== Segment start ==
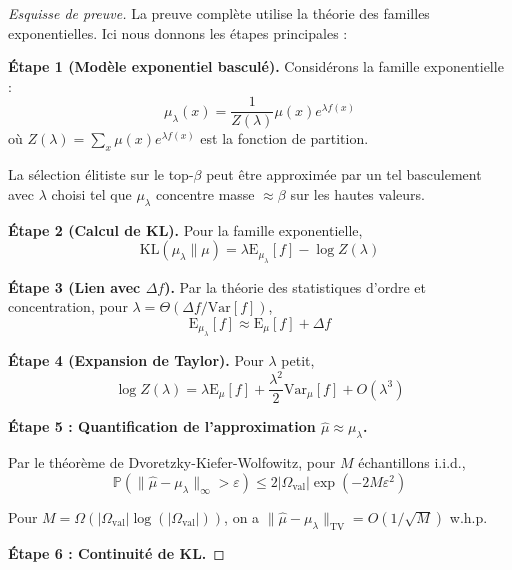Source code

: \documentclass[12pt,a4paper]{article}
\theoremstyle{definition}
\theoremstyle{remark}
\newcommand{\E}{\text{E}}
\newcommand{\Var}{\text{Var}}
\newcommand{\KL}{\text{KL}}
\newcommand{\TV}{\text{TV}}
\begin{document}
	\begin{proof}[Esquisse de preuve]
		La preuve complète utilise la théorie des familles exponentielles. Ici nous donnons les étapes principales :
		
		\textbf{Étape 1 (Modèle exponentiel basculé).} Considérons la famille exponentielle :
		\begin{equation}
			\mu_\lambda(x) = \frac{1}{Z(\lambda)} \mu(x) e^{\lambda f(x)}
		\end{equation}
		où $Z(\lambda) = \sum_x \mu(x) e^{\lambda f(x)}$ est la fonction de partition.
		
		La sélection élitiste sur le top-$\beta$ peut être approximée par un tel basculement avec $\lambda$ choisi tel que $\mu_\lambda$ concentre masse $\approx \beta$ sur les hautes valeurs.
		
		\textbf{Étape 2 (Calcul de KL).} Pour la famille exponentielle,
		\begin{equation}
			\KL(\mu_\lambda \| \mu) = \lambda \E_{\mu_\lambda}[f] - \log Z(\lambda)
		\end{equation}
		
		\textbf{Étape 3 (Lien avec $\Delta f$).} Par la théorie des statistiques d'ordre et concentration, pour $\lambda = \Theta(\Delta f / \Var[f])$,
		\begin{equation}
			\E_{\mu_\lambda}[f] \approx \E_{\mu}[f] + \Delta f
		\end{equation}
		
		\textbf{Étape 4 (Expansion de Taylor).} Pour $\lambda$ petit,
		\begin{equation}
			\log Z(\lambda) = \lambda \E_\mu[f] + \frac{\lambda^2}{2}\Var_\mu[f] + O(\lambda^3)
		\end{equation}
		
		
    \textbf{Étape 5 : Quantification de l'approximation $\hat{\mu} \approx \mu_\lambda$.}
    
    Par le théorème de Dvoretzky-Kiefer-Wolfowitz, pour $M$ échantillons i.i.d.,
    \begin{equation}
        \mathbb{P}\left(\|\hat{\mu} - \mu_\lambda\|_{\infty} > \varepsilon\right) 
        \leq 2|\Omega_{\text{val}}| \exp(-2M\varepsilon^2)
    \end{equation}
    
    Pour $M = \Omega(|\Omega_{\text{val}}| \log(|\Omega_{\text{val}}|))$, 
    on a $\|\hat{\mu} - \mu_\lambda\|_{\TV} = O(1/\sqrt{M})$ w.h.p.
    
    \textbf{Étape 6 : Continuité de KL.}
    

\end{proof}
\end{document}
== Segment end ==
_DIRECTIONS_
Each record above should be duplicated word for word, with no pictures included.

_SOLUTION BELOW_
Source code

: \documentclass[12pt,a4paper]{article}
\theoremstyle{definition}
\theoremstyle{remark}
\newcommand{\E}{\text{E}}
\newcommand{\Var}{\text{Var}}
\newcommand{\KL}{\text{KL}}
\newcommand{\TV}{\text{TV}}
\begin{document}
	\begin{proof}[Esquisse de preuve]
		La preuve complète utilise la théorie des familles exponentielles. Ici nous donnons les étapes principales :
		
		\textbf{Étape 1 (Modèle exponentiel basculé).} Considérons la famille exponentielle :
		\begin{equation}
			\mu_\lambda(x) = \frac{1}{Z(\lambda)} \mu(x) e^{\lambda f(x)}
		\end{equation}
		où $Z(\lambda) = \sum_x \mu(x) e^{\lambda f(x)}$ est la fonction de partition.
		
		La sélection élitiste sur le top-$\beta$ peut être approximée par un tel basculement avec $\lambda$ choisi tel que $\mu_\lambda$ concentre masse $\approx \beta$ sur les hautes valeurs.
		
		\textbf{Étape 2 (Calcul de KL).} Pour la famille exponentielle,
		\begin{equation}
			\KL(\mu_\lambda \| \mu) = \lambda \E_{\mu_\lambda}[f] - \log Z(\lambda)
		\end{equation}
		
		\textbf{Étape 3 (Lien avec $\Delta f$).} Par la théorie des statistiques d'ordre et concentration, pour $\lambda = \Theta(\Delta f / \Var[f])$,
		\begin{equation}
			\E_{\mu_\lambda}[f] \approx \E_{\mu}[f] + \Delta f
		\end{equation}
		
		\textbf{Étape 4 (Expansion de Taylor).} Pour $\lambda$ petit,
		\begin{equation}
			\log Z(\lambda) = \lambda \E_\mu[f] + \frac{\lambda^2}{2}\Var_\mu[f] + O(\lambda^3)
		\end{equation}
		
		
    \textbf{Étape 5 : Quantification de l'approximation $\hat{\mu} \approx \mu_\lambda$.}
    
    Par le théorème de Dvoretzky-Kiefer-Wolfowitz, pour $M$ échantillons i.i.d.,
    \begin{equation}
        \mathbb{P}\left(\|\hat{\mu} - \mu_\lambda\|_{\infty} > \varepsilon\right) 
        \leq 2|\Omega_{\text{val}}| \exp(-2M\varepsilon^2)
    \end{equation}
    
    Pour $M = \Omega(|\Omega_{\text{val}}| \log(|\Omega_{\text{val}}|))$, 
    on a $\|\hat{\mu} - \mu_\lambda\|_{\TV} = O(1/\sqrt{M})$ w.h.p.
    
    \textbf{Étape 6 : Continuité de KL.}
    

\end{proof}
\end{document}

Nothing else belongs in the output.